CN116814752A - Method for detecting slow virus integration site and application thereof - Google Patents

Abstract

The invention discloses a detection method of lentivirus integration sites and application thereof, wherein the detection method comprises the following steps: s100, extracting DNA, and breaking; s200, repairing the tail end of the broken DNA, adding A, amplifying by adopting a joint primer, and connecting an asymmetric joint; s300, taking the PCR product in the step S200 as a template, and adopting a first round of primer and introducing a blocker for amplification; s400, taking the PCR product in the step S300 as a template, and adopting a second round of primer and introducing a blocker for amplification; simultaneously introducing a sequencing primer binding sequence of a sequencing platform; s500, sequencing the PCR product in the step S400 on a machine; s600, filtering sequencing data; s700, judging the slow virus integration event according to the filtered data. The invention is based on the PCR technology mediated by the linker, enriches the insertion sites through two-step PCR, and has simple operation, short experimental period and low cost compared with other library building methods. Meanwhile, by introducing a blocker targeting the proviral sequence, the amplification of 5' LTR invalid integration site reads is blocked, and the detection sensitivity is improved.

Description

Method for detecting slow virus integration site and application thereof

Technical Field

The invention relates to the field of gene therapy and cell therapy drug development. In particular to a detection method of lentivirus integration sites and application thereof.

Background

Lentiviruses are one of the retrovirus classes, and existing lentivirus vectors are derived from a number of species, including human immunodeficiency virus (human immunodeficiency virus, HIV), monkey immunodeficiency virus (simian immunodeficiency virus, SIV), and the like. It is constructed based on lentivirus genome, with the nonessential genes of its expression removed, and instead of therapeutic genes. Lentiviruses are stably expressed on the chromosome of host cells for a long period of time, and compared with other retroviruses (e.g., adenoviruses), lentiviruses are capable of infecting not only dividing cells but also non-dividing cells, and based on the above advantages, lentivirus vector (lentiviral vector) has been widely used for clinical gene therapy as a foreign gene transfer vector.

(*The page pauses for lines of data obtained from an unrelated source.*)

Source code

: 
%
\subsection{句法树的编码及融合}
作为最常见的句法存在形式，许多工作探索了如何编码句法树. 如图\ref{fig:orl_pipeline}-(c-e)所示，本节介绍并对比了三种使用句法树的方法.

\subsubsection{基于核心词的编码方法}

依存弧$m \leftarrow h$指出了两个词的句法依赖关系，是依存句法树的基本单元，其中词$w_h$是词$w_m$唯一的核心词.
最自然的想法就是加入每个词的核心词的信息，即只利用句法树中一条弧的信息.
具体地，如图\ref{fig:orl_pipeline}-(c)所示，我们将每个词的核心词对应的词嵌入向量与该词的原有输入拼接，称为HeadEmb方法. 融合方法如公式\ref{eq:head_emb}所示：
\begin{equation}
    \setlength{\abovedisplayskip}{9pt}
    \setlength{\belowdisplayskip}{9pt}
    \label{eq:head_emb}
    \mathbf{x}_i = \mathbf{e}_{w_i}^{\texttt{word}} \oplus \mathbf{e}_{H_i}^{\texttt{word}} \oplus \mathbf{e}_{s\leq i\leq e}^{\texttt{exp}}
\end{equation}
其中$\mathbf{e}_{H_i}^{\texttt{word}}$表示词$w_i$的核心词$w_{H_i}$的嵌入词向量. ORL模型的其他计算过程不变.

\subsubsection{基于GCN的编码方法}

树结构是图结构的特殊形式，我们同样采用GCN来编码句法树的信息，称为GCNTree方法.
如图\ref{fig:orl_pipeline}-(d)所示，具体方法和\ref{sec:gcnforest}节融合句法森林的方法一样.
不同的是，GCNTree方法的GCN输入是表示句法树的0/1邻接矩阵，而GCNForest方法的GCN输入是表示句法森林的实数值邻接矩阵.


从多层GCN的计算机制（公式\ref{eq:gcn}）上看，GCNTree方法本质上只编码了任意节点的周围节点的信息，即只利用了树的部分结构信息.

The obvious advantage of using slow virus as carrier is high gene transfer efficiency and integration rate higher than other gene transfer methods. However, since the integration site is one of the factors determining the expression level of the foreign gene, the lentiviral vector is not capable of inserting the target gene into a specific site but is randomly inserted, and thus one of the possible risks of lentiviral vector-mediated gene transduction is that it may be integrated into a protooncogene or an oncogene of a host cell to induce insertional mutagenesis (insertional mutagenesis) resulting in activation of the oncogene or suppression of the oncogene, thereby inducing the occurrence of cancer. These potential side effects have attracted great attention, so we need to evaluate the safety of lentiviral vector-mediated gene transfer.

Methods for evaluation of lentiviral random insertions have evolved as gene/cell therapy applications have evolved. In the past, identification of viral insertion sites was carried out by the earliest of Southern hybridization and proviral PCR, which had problems of insufficient sensitivity and specificity. Accordingly, the discovery of linear amplification-Mediated PCR (Linear Amplification-Mediated PCR, LAM-PCR) is a significant advance in viral insertion sites, and the existing viral insertion site analysis (VIS) is based on this approach. LAM-PCR can be used to detect complex samples such as rare insertion sites derived from peripheral blood, but this method requires consideration of the preference of cleavage recognition frequency of restriction enzymes, with the risk of technical errors. With the development of sequencing technology, LAM-PCR is combined with high-throughput sequencing technology, so that the method becomes an effective method for identifying insertion sites, and the known regions are marked by using biotin, so that the insertion sites are enriched and the integration safety and preference are analyzed. However, LAM-PCR relies on linear amplification techniques, and has long amplification time, complicated downstream biotin capture procedures, resulting in long experimental cycles and easy operation errors. Meanwhile, the biotin marks the primer, so that the synthesis cost and the working time are increased.

Disclosure of Invention

The invention aims to establish a high-sensitivity lentivirus insertion site detection method, which has the advantages of simple operation, short experimental period and low cost compared with other library building methods.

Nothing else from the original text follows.